MELISSA BLOCK, host:

From NPR News, this is ALL THINGS CONSIDERED. I'm Melissa Block.

ROBERT SIEGEL, host:

I'm Robert Siegel.

And we now mark the passing of a pioneering televangelist. Oral Roberts, who died today at age 91, was one of the first. He moved from revivals in the 1940s that packed thousands of people into the tent to a radio and television ministry that reached millions. And he founded Oral Roberts University in Tulsa.

In 1987, he made a famous appeal to followers. Roberts said if he didn't raise $8 million, God would call him home.

Mr. ORAL ROBERTS (Televangelist): I need some very quick money. I mean, I need it now. I'm desperate to turn this around. I need to turn it around enough so I'll know, when March comes, I won't be taken; I get to live.

SIEGEL: Well, we're joined now by another famous televangelist, a label he doesn't especially like. Pat Robertson is former presidential candidate and founder of the Christian Broadcasting Network. He's host of the "700 Club," and he joins us from his office in Virginia Beach, Virginia.

Thank you very much for talking with us.

Mr. PAT ROBERTSON (Founder, Christian Broadcasting Network; Host, "700 Club"): Thank you. Thank you so very much.

SIEGEL: How would you assess the importance - the significance of Oral Roberts' life in ministry in American life?

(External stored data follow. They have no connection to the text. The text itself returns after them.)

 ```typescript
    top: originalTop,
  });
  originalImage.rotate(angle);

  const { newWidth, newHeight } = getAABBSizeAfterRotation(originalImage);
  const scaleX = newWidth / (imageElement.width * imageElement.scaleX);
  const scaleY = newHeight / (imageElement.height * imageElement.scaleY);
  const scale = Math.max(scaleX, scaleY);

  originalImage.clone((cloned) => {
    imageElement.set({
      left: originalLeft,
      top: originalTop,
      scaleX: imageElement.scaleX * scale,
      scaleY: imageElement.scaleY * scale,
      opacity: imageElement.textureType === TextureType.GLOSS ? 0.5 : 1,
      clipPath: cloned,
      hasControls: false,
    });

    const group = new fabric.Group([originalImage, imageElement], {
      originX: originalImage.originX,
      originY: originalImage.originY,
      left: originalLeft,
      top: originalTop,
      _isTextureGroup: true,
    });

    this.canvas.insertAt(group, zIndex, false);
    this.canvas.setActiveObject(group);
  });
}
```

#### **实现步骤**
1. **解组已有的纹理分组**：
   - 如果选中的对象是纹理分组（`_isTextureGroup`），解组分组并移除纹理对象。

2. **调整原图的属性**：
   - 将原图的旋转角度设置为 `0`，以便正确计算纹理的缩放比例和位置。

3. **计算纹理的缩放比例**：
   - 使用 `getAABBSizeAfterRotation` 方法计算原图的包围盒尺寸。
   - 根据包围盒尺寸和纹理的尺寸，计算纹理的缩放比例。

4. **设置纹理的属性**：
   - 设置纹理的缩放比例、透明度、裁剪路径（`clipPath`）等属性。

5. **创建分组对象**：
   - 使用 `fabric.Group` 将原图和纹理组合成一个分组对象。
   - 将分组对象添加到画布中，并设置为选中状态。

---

Mr. ROBERTSON: Well, Oral was an incredible pioneer. He went out into the highways and byways of America and introduced people to faith. He was a great exponent of faith in God. And along with it came faith and physical healing, and he had some dramatic healings out of his tent meetings. So he was very, very popular while he was doing that and then he branched off into television. And again, his television program was just electric.

SIEGEL: His biographer told me earlier that one thing Oral Roberts did was go to Los Angeles, retain first class producers and produce television that was high-quality. In that sense, I guess, he broke with people's expectations and he seems to blaze the trail that you followed pretty well.

Mr. ROBERTSON: Well, that's right. He had some primetime specials that were just outstanding. They had big audiences and they went up against the best in the industry.

SIEGEL: What did you make of that 1987 episode, to his detractors, it was a case, you know, I need $8 million or God's going to take me home. It was an unseemly mix of faith and money. How did you understand it?

(Soundbite of laughter)

Mr. ROBERTSON: Well, I think, you know, people get carried away sometime. I think he got a little bit carried away, I'd dare say he regretted it. I never talked to him about that particular thing. Obviously, I will think the Lord works that way in our lives, but Oral thought, in that case, that's what was going to happen. But it was unseemly and - well, you know, we all have a mole or wart somewhere along the way in our lives.

SIEGEL: Personally, what do you remember about him, about his personality?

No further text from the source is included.